What to do:
Output the records below in full, word for word; pictures do not belong in it.

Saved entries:
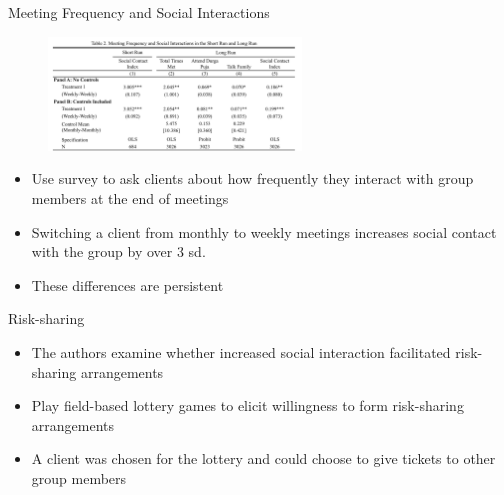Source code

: \documentclass[11pt,notes=hide,aspectratio=169,mathserif]{beamer}
\begin{document}
\begin{frame}{Meeting Frequency and Social Interactions}
\begin{figure}
    \centering
    \includegraphics[width=0.6\textwidth]{inputs/Fig2.png}
\end{figure}
\begin{itemize}
    \item Use survey to ask clients about how frequently they interact with group members at the end of meetings 
    \item Switching a client from monthly to weekly meetings increases social contact with the group by over 3 sd. 
    \item These differences are persistent 
\end{itemize}
\end{frame}

\begin{frame}{Risk-sharing}
\begin{itemize}
    \item The authors examine whether increased social interaction facilitated risk-sharing arrangements 
    \item Play field-based lottery games to elicit willingness to form risk-sharing arrangements
    \item A client was chosen for the lottery and could choose to give tickets to other group members
\end{itemize}
\end{frame}
\end{document}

The completed task:
Source code

: \documentclass[11pt,notes=hide,aspectratio=169,mathserif]{beamer}
\begin{document}
\begin{frame}{Meeting Frequency and Social Interactions}
\begin{figure}
    \centering
    \includegraphics[width=0.6\textwidth]{inputs/Fig2.png}
\end{figure}
\begin{itemize}
    \item Use survey to ask clients about how frequently they interact with group members at the end of meetings 
    \item Switching a client from monthly to weekly meetings increases social contact with the group by over 3 sd. 
    \item These differences are persistent 
\end{itemize}
\end{frame}

\begin{frame}{Risk-sharing}
\begin{itemize}
    \item The authors examine whether increased social interaction facilitated risk-sharing arrangements 
    \item Play field-based lottery games to elicit willingness to form risk-sharing arrangements
    \item A client was chosen for the lottery and could choose to give tickets to other group members
\end{itemize}
\end{frame}
\end{document}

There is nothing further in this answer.